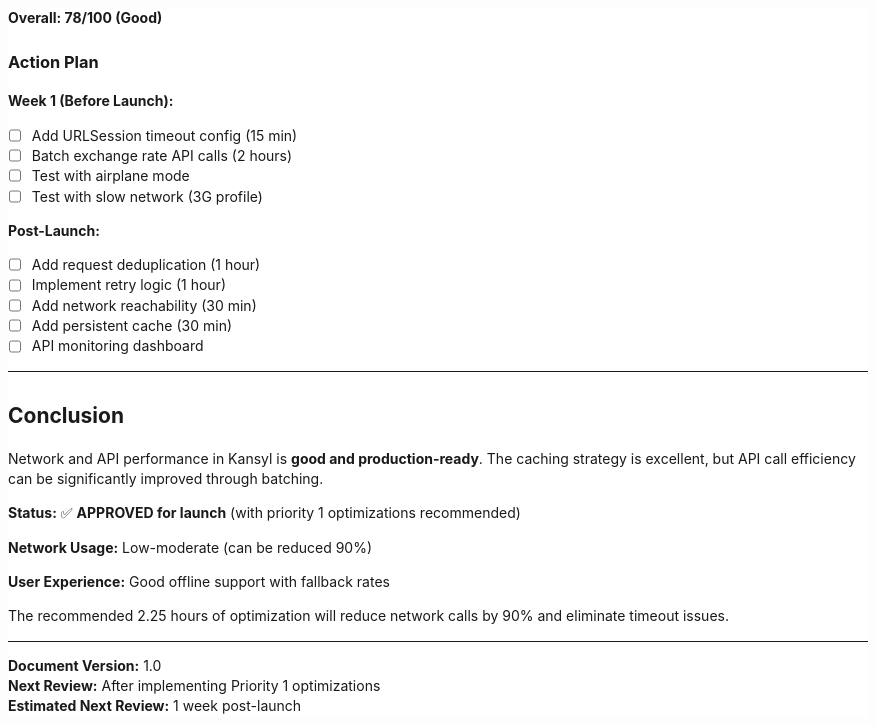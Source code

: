 **Overall: 78/100 (Good)**

### Action Plan

**Week 1 (Before Launch):**
- [ ] Add URLSession timeout config (15 min)
- [ ] Batch exchange rate API calls (2 hours)
- [ ] Test with airplane mode
- [ ] Test with slow network (3G profile)

**Post-Launch:**
- [ ] Add request deduplication (1 hour)
- [ ] Implement retry logic (1 hour)
- [ ] Add network reachability (30 min)
- [ ] Add persistent cache (30 min)
- [ ] API monitoring dashboard

---

## Conclusion

Network and API performance in Kansyl is **good and production-ready**. The caching strategy is excellent, but API call efficiency can be significantly improved through batching.

**Status:** ✅ **APPROVED for launch** (with priority 1 optimizations recommended)

**Network Usage:** Low-moderate (can be reduced 90%)

**User Experience:** Good offline support with fallback rates

The recommended 2.25 hours of optimization will reduce network calls by 90% and eliminate timeout issues.

---

**Document Version:** 1.0  
**Next Review:** After implementing Priority 1 optimizations  
**Estimated Next Review:** 1 week post-launch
- - -
**ASSIGNMENT**
Your output should be an exact copy of every line from the one containing "1 optimizations recommended)" through the end of the records.

**EXERCISE RESULT**
**Status:** ✅ **APPROVED for launch** (with priority 1 optimizations recommended)

**Network Usage:** Low-moderate (can be reduced 90%)

**User Experience:** Good offline support with fallback rates

The recommended 2.25 hours of optimization will reduce network calls by 90% and eliminate timeout issues.

---

**Document Version:** 1.0  
**Next Review:** After implementing Priority 1 optimizations  
**Estimated Next Review:** 1 week post-launch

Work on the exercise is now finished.